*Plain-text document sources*
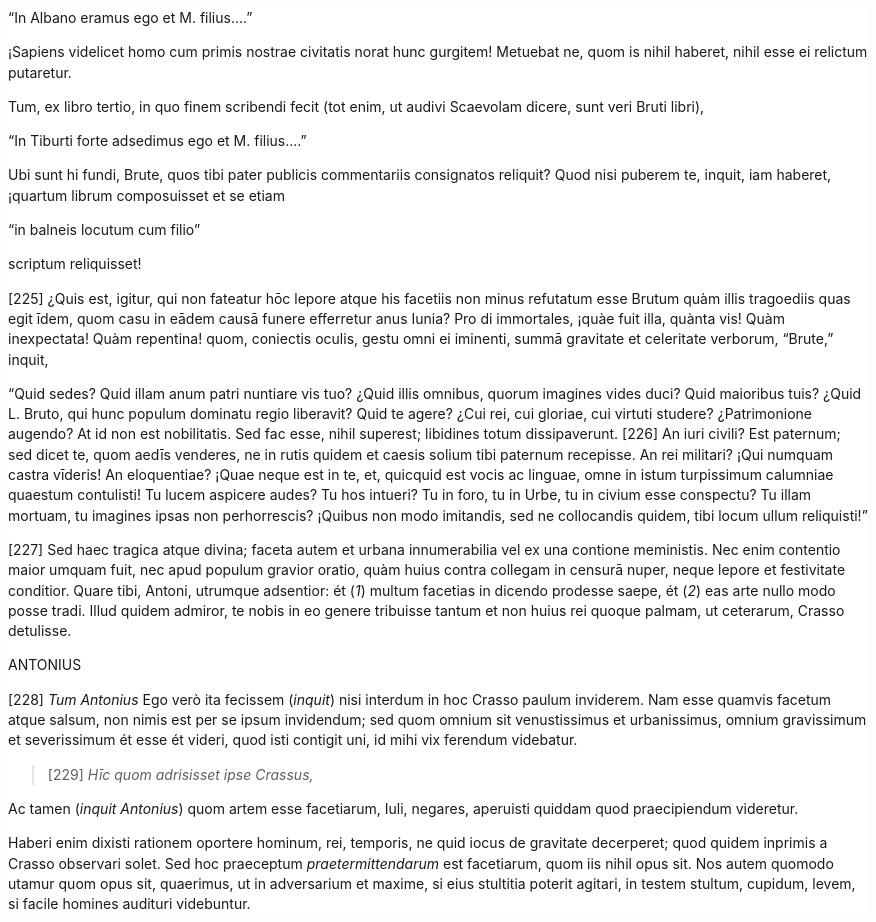 
“In Albano eramus ego et M. filius.…”

¡Sapiens videlicet homo cum primis nostrae civitatis norat hunc gurgitem\! Metuebat ne, quom is nihil haberet, nihil esse ei relictum putaretur.


Tum, ex libro tertio, in quo finem scribendi fecit \(tot enim, ut audivi Scaevolam dicere, sunt veri Bruti libri\),


“In Tiburti forte adsedimus ego et M. filius.…”

Ubi sunt hi fundi, Brute, quos tibi pater publicis commentariis consignatos reliquit? Quod nisi puberem te, inquit, iam haberet, ¡quartum librum composuisset et se etiam

“in balneis locutum cum filio”

scriptum reliquisset\!


\[225\] ¿Quis est, igitur, qui non fateatur hōc lepore atque his facetiis non minus refutatum esse Brutum quàm illis tragoediis quas egit īdem, quom casu in eādem causā funere efferretur anus Iunia? Pro di immortales, ¡quàe fuit illa, quànta vis\! Quàm inexpectata\! Quàm repentina\! quom, coniectis oculis, gestu omni ei iminenti, summā gravitate et celeritate verborum, “Brute,” inquit,


“Quid sedes? Quid illam anum patri nuntiare vis tuo? ¿Quid illis omnibus, quorum imagines vides duci? Quid maioribus tuis? ¿Quid L. Bruto, qui hunc populum dominatu regio liberavit? Quid te agere? ¿Cui rei, cui gloriae, cui virtuti studere? ¿Patrimonione augendo? At id non est nobilitatis. Sed fac esse, nihil superest; libidines totum dissipaverunt. \[226\] An iuri civili? Est paternum; sed dicet te, quom aedīs venderes, ne in rutis quidem et caesis solium tibi paternum recepisse. An rei militari? ¡Qui numquam castra vīderis\! An eloquentiae? ¡Quae neque est in te, et, quicquid est vocis ac linguae, omne in istum turpissimum calumniae quaestum contulisti\! Tu lucem aspicere audes? Tu hos intueri? Tu in foro, tu in Urbe, tu in civium esse conspectu? Tu illam mortuam, tu imagines ipsas non perhorrescis? ¡Quibus non modo imitandis, sed ne collocandis quidem, tibi locum ullum reliquisti\!”


\[227\] Sed haec tragica atque divina; faceta autem et urbana innumerabilia vel ex una contione meministis. Nec enim contentio maior umquam fuit, nec apud populum gravior oratio, quàm huius contra collegam in censurā nuper, neque lepore et festivitate conditior. Quare tibi, Antoni, utrumque adsentior: ét \(*1*\) multum facetias in dicendo prodesse saepe, ét \(*2*\) eas arte nullo modo posse tradi. Illud quidem admiror, te nobis in eo genere tribuisse tantum et non huius rei quoque palmam, ut ceterarum, Crasso detulisse.

ANTONIUS

\[228\] *Tum Antonius* Ego verò ita fecissem \(*inquit*\) nisi interdum in hoc Crasso paulum inviderem. Nam esse quamvis facetum atque salsum, non nimis est per se ipsum invidendum; sed quom omnium sit venustissimus et urbanissimus, omnium gravissimum et severissimum ét esse ét videri, quod isti contigit uni, id mihi vix ferendum videbatur.
>  
> \[229\] *Hīc quom adrisisset ipse Crassus,*

Ac tamen \(*inquit Antonius*\) quom artem esse facetiarum, Iuli, negares, aperuisti quiddam quod praecipiendum videretur.

Haberi enim dixisti rationem oportere hominum, rei, temporis, ne quid iocus de gravitate decerperet; quod quidem inprimis a Crasso observari solet. Sed hoc praeceptum *praetermittendarum* est facetiarum, quom iis nihil opus sit. Nos autem quomodo utamur quom opus sit, quaerimus, ut in adversarium et maxime, si eius stultitia poterit agitari, in testem stultum, cupidum, levem, si facile homines audituri videbuntur.
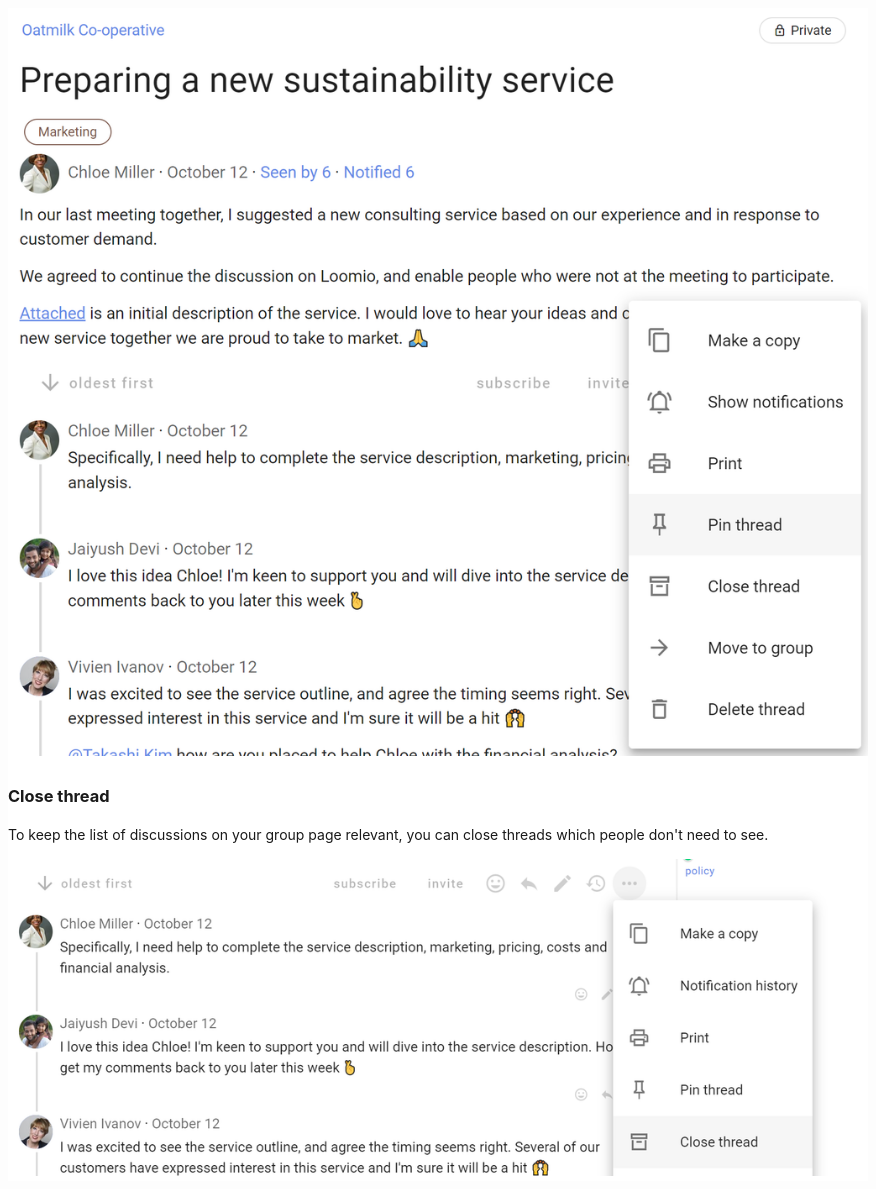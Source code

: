 ![](thread_pin_thread.png)

### Close thread

To keep the list of discussions on your group page relevant, you can close threads which people don't need to see.

![](thread_close_thread.png)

*WHAT YOU HAVE TO DO*
How many lines above include the word "filius"? Answer with the number alone.

*ANSWER BOX*
2